Stealing still closer, the scout observed that the horses had been staked, as if for the night. The Indians were preparing their supper of buffalo meat toasted on the coals, while the whites stood listlessly by, their hands bound behind them, the expression of their faces proving them to be prisoners.
“They are certainly not residents on the border. I have it: they belong to that wagon train. I must warn that train of the presence of the Branded Brotherhood in this neighborhood.”
The scout looked intently at the female prisoner, who was a young girl, scarcely more than seventeen, with a truly lovely face, although saddened by her captivity. Her wealth of golden hair had become loosened from its confinement, and hung in wavy masses far down her back, concealing the rude bonds that held her hands behind her.
She wore a straw hat and was clad in a riding habit of neat homespun, but which was torn by the rough usage she had received at the hands of her savage captors.

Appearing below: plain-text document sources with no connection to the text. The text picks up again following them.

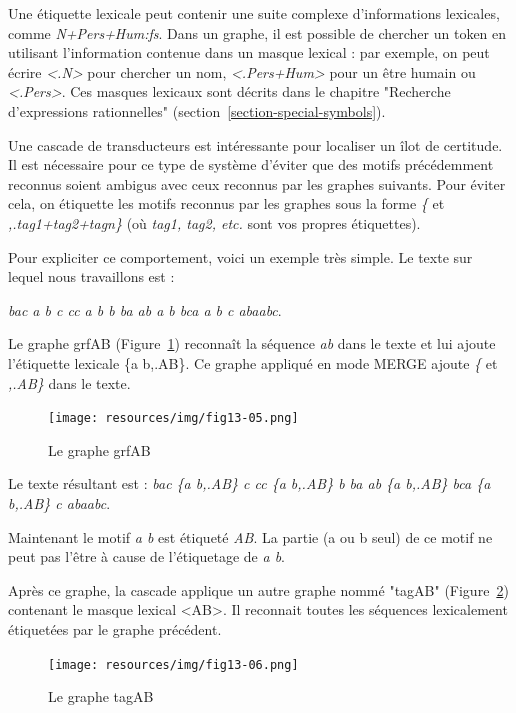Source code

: \bigskip
\noindent Une étiquette lexicale peut contenir une suite complexe d'informations lexicales, comme
\emph{N+Pers+Hum:fs}.
Dans un graphe, il est possible de chercher un token en utilisant l'information contenue dans un
masque lexical : par exemple, on peut écrire \emph{<.N>} pour chercher 
un nom, \emph{<.Pers+Hum>} pour un être humain ou \emph{<.Pers>}. Ces masques lexicaux sont décrits
dans le chapitre "Recherche d'expressions rationnelles" (section~\ref{section-special-symbols}).
 
\bigskip
\noindent Une cascade de
transducteurs est intéressante pour localiser un îlot de certitude. Il est nécessaire pour ce type
de système d'éviter que des motifs précédemment reconnus soient ambigus avec ceux reconnus par les
graphes suivants. Pour éviter cela, on étiquette les motifs reconnus par les graphes sous la forme
\emph{\{} et \emph{,.tag1+tag2+tagn\}} (où \emph{tag1, tag2, etc.} sont vos propres étiquettes).

\bigskip
\noindent Pour expliciter ce comportement, voici un exemple très simple. Le texte sur lequel nous
travaillons est :

\emph{bac a b c cc a b b ba ab a b bca a b c abaabc}.

\bigskip
\noindent Le graphe grfAB (Figure~\ref{fig13-05}) reconnaît la séquence \emph{ab} dans le texte et lui
ajoute l'étiquette lexicale \{a b,.AB\}. Ce graphe appliqué en mode MERGE ajoute \emph{\{ } et
 \emph{,.AB\}} dans le texte.

\begin{figure}[!htb]
  \centering
  \texttt{[image: resources/img/fig13-05.png]}
  \caption{Le graphe grfAB}
  \label{fig13-05}
\end{figure}

\bigskip
\noindent Le texte résultant est : \emph{bac \{a b,.AB\} c cc \{a b,.AB\} b ba ab \{a b,.AB\} bca
\{a b,.AB\} c abaabc}.

\bigskip
\noindent Maintenant le motif \emph{a b} est étiqueté \emph{AB}. La partie (a ou b seul) de ce
motif ne peut pas l'être à cause de l'étiquetage de \emph{a b}.

\bigskip
\noindent Après ce graphe, la cascade applique un autre graphe nommé "tagAB" (Figure~\ref{fig13-06})
contenant le masque lexical <AB>. Il reconnait toutes les séquences lexicalement étiquetées par le
graphe précédent.

\begin{figure}[!htb]
  \centering
  \texttt{[image: resources/img/fig13-06.png]}
  \caption{Le graphe tagAB}
  \label{fig13-06}
\end{figure}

Her white companion was a man of perhaps twenty-five, his face bold and reckless, and with a fair amount of good looks.
He was dressed in a suit of dark-gray cloth, wore cavalry boots, and dove-colored soft hat. The scout took the whole scene in carefully, and then thought:
“Well, there are five against me; but what should I care for five Sioux braves? Those prisoners must be released, and I’ll bide my time and do it; so here goes.”
He quietly settled himself full length upon the ground, and with the patience of an Indian awaited until the supper had been disposed of and the Indians had prepared for the night’s rest, after having securely bound the captives to a tree.
One of the warriors then shouldered his rifle and moved off to act as sentinel, while his four comrades rolled themselves in their blankets and stretched out before the fire.
The Indian sentinel first cautiously advanced toward the edge of the motte and took a careful survey of the moonlit prairie, after which he made a rapid circuit of the timber, his eyes glancing far and near for lurking danger.
Having satisfied even his cautious self that all was quiet and safe, the Indian approached the camp fire once more, coming in a line that would lead him directly upon the hidden scout.